WHAT IS EXPECTED: Give back the whole listing verbatim, printing none of its pictures.

*** DATA RECORDS ***

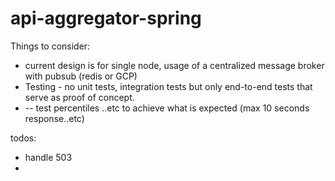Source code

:# api-aggregator-spring

Things to consider: 
- current design is for single node, usage of a centralized message broker with pubsub (redis or GCP)  
- Testing - no unit tests, integration tests but only end-to-end tests that serve as proof of concept.
- -- test percentiles ..etc to achieve what is expected (max 10 seconds response..etc)


todos:
- handle 503 
- 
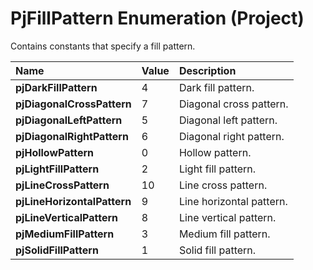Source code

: 
# PjFillPattern Enumeration (Project)

Contains constants that specify a fill pattern.



|**Name**|**Value**|**Description**|
|:-----|:-----|:-----|
| **pjDarkFillPattern**|4|Dark fill pattern.|
| **pjDiagonalCrossPattern**|7|Diagonal cross pattern.|
| **pjDiagonalLeftPattern**|5|Diagonal left pattern.|
| **pjDiagonalRightPattern**|6|Diagonal right pattern.|
| **pjHollowPattern**|0|Hollow pattern.|
| **pjLightFillPattern**|2|Light fill pattern.|
| **pjLineCrossPattern**|10|Line cross pattern.|
| **pjLineHorizontalPattern**|9|Line horizontal pattern.|
| **pjLineVerticalPattern**|8|Line vertical pattern.|
| **pjMediumFillPattern**|3|Medium fill pattern.|
| **pjSolidFillPattern**|1|Solid fill pattern.|
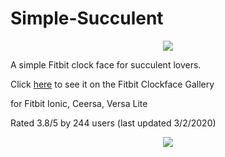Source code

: # Simple-Succulent
<p align="center">
  <img src ="https://user-images.githubusercontent.com/33335169/68066256-9e527500-fcf2-11e9-8e8b-03f23f53e6d6.png" />
</p>

A simple Fitbit clock face for succulent lovers.

Click [here](https://gallery.fitbit.com/details/2de3eea9-d4a7-452e-b947-df952c53cc60) to see it on the Fitbit Clockface Gallery

for Fitbit Ionic, Ceersa, Versa Lite

Rated 3.8/5 by 244 users (last updated 3/2/2020)

<p align="center">
  <img src ="https://user-images.githubusercontent.com/33335169/68066251-7b27c580-fcf2-11e9-825b-a5b20859316f.png" />
</p>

***

YOUR SOLUTION:
Source code

:# api-aggregator-spring

Things to consider: 
- current design is for single node, usage of a centralized message broker with pubsub (redis or GCP)  
- Testing - no unit tests, integration tests but only end-to-end tests that serve as proof of concept.
- -- test percentiles ..etc to achieve what is expected (max 10 seconds response..etc)


todos:
- handle 503 
- 
Source code

: 
# PjFillPattern Enumeration (Project)

Contains constants that specify a fill pattern.



|**Name**|**Value**|**Description**|
|:-----|:-----|:-----|
| **pjDarkFillPattern**|4|Dark fill pattern.|
| **pjDiagonalCrossPattern**|7|Diagonal cross pattern.|
| **pjDiagonalLeftPattern**|5|Diagonal left pattern.|
| **pjDiagonalRightPattern**|6|Diagonal right pattern.|
| **pjHollowPattern**|0|Hollow pattern.|
| **pjLightFillPattern**|2|Light fill pattern.|
| **pjLineCrossPattern**|10|Line cross pattern.|
| **pjLineHorizontalPattern**|9|Line horizontal pattern.|
| **pjLineVerticalPattern**|8|Line vertical pattern.|
| **pjMediumFillPattern**|3|Medium fill pattern.|
| **pjSolidFillPattern**|1|Solid fill pattern.|
Source code

: # Simple-Succulent
<p align="center">
  <img src ="https://user-images.githubusercontent.com/33335169/68066256-9e527500-fcf2-11e9-8e8b-03f23f53e6d6.png" />
</p>

A simple Fitbit clock face for succulent lovers.

Click [here](https://gallery.fitbit.com/details/2de3eea9-d4a7-452e-b947-df952c53cc60) to see it on the Fitbit Clockface Gallery

for Fitbit Ionic, Ceersa, Versa Lite

Rated 3.8/5 by 244 users (last updated 3/2/2020)

<p align="center">
  <img src ="https://user-images.githubusercontent.com/33335169/68066251-7b27c580-fcf2-11e9-825b-a5b20859316f.png" />
</p>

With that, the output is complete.